What if we divide the entire world into a grid, give each cell a name, and store that name as an indexed column? Nearby locations would share the same cell name — or at least a common prefix — and finding nearby drivers becomes a simple prefix query on a B+ Tree index.

That's exactly what Geohash does.


How Geohash works — recursive splitting#

Start with a box representing the entire Earth. Split it in half vertically. Left half = "a", right half = "b":

+---------+---------+
|         |         |
|   "a"   |   "b"   |
|         |         |
+---------+---------+

Mumbai is on the right side → "b"

Split "b" in half horizontally. Top = "ba", bottom = "bb":

+---------+---------+
|         |  "ba"   |
|         +---------+
|         |  "bb"   |
+---------+---------+

Mumbai is in the top half → "ba"

Split "ba" in half vertically again:

         +----+----+
         |"baa"|"bab"|
         +----+----+

Mumbai is on the right → "bab"

Keep splitting. Every split makes the cell smaller and more precise. After 10-12 splits, a cell covers roughly a city block. Mumbai ends up with a code like "bab123" — a short string that encodes its precise location on Earth.

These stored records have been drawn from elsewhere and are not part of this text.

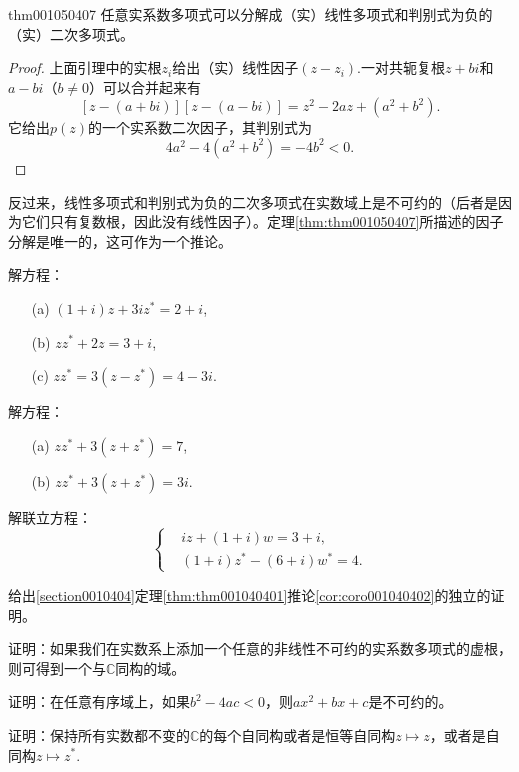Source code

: \begin{theorem}{}{thm001050407}
任意实系数多项式可以分解成（实）线性多项式和判别式为负的（实）二次多项式。
\end{theorem}

\begin{proof}
上面引理中的实根$z_i$给出（实）线性因子$(z-z_i)$.一对共轭复根$z+bi$和$a-bi$（$b \neq 0$）可以合并起来有
\[
[z-(a+bi)][z-(a-bi)] = z^2 - 2az + (a^2+b^2).
\]
它给出$p(z)$的一个实系数二次因子，其判别式为
\[
4a^2 - 4(a^2+b^2) = -4b^2 < 0.
\]
\end{proof}

反过来，线性多项式和判别式为负的二次多项式在实数域上是不可约的（后者是因为它们只有复数根，因此没有线性因子）。定理\ref{thm:thm001050407}所描述的因子分解是唯一的，这可作为一个推论。


\begin{problemset}
\item 解方程：
\begin{enumerate}
\item[(a)] $(1+i)z + 3iz^* = 2+i$,
\item[(b)] $zz^* + 2z = 3+i$,
\item[(c)] $zz^* = 3(z-z^*) = 4-3i$.
\end{enumerate}

\item 解方程：
\begin{enumerate}
\item[(a)] $zz^* + 3(z+z^*) = 7$,
\item[(b)] $zz^* + 3(z+z^*) = 3i$.
\end{enumerate}

\item 解联立方程：
\[
\left\{
\begin{aligned}
&iz+(1+i)w = 3+i,\\
&(1+i)z^* - (6+i)w^* = 4.
\end{aligned}
\right.
\]

\item 给出\ref{section0010404}定理\ref{thm:thm001040401}推论\ref{cor:coro001040402}的独立的证明。

\item 证明：如果我们在实数系上添加一个任意的非线性不可约的实系数多项式的虚根，则可得到一个与$\mathbb{C}$同构的域。

\item 证明：在任意有序域上，如果$b^2-4ac < 0$，则$ax^2+bx+c$是不可约的。

\item 证明：保持所有实数都不变的$\mathbb{C}$的每个自同构或者是恒等自同构$z \mapsto z$，或者是自同构$z \mapsto z^*$.
\end{problemset}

Why prefix matching works#

Two drivers both in Mumbai will both start with "bab...". A driver in Delhi will start with something completely different — "cde...". A driver in New York will start with "xyz...".

The longer the shared prefix, the closer the locations:

"bab"     → somewhere in Mumbai region  (large area)
"bab1"    → narrower area within Mumbai
"bab12"   → neighbourhood level
"bab123"  → city block level

So instead of computing distance against all 1 million drivers, you:

  1. Compute the user's Geohash → "bab12"
  2. Run a prefix query:
SELECT * FROM drivers WHERE geohash LIKE 'bab12%';

This hits a normal B+ Tree index on the geohash column. O(log n). Only drivers in the same cell are returned — maybe 50-100 instead of 1 million.


The boundary edge case#

There's one problem. Two drivers can be physically 10 metres apart but sit on opposite sides of a cell boundary — giving them completely different Geohash prefixes:

+----------+----------+
|          |    d2    |
|   "ba"   |   "bb"  |
|    d1    |          |
+----------+----------+

d1 and d2 are right next to each other. But a prefix query on "ba" misses d2 entirely.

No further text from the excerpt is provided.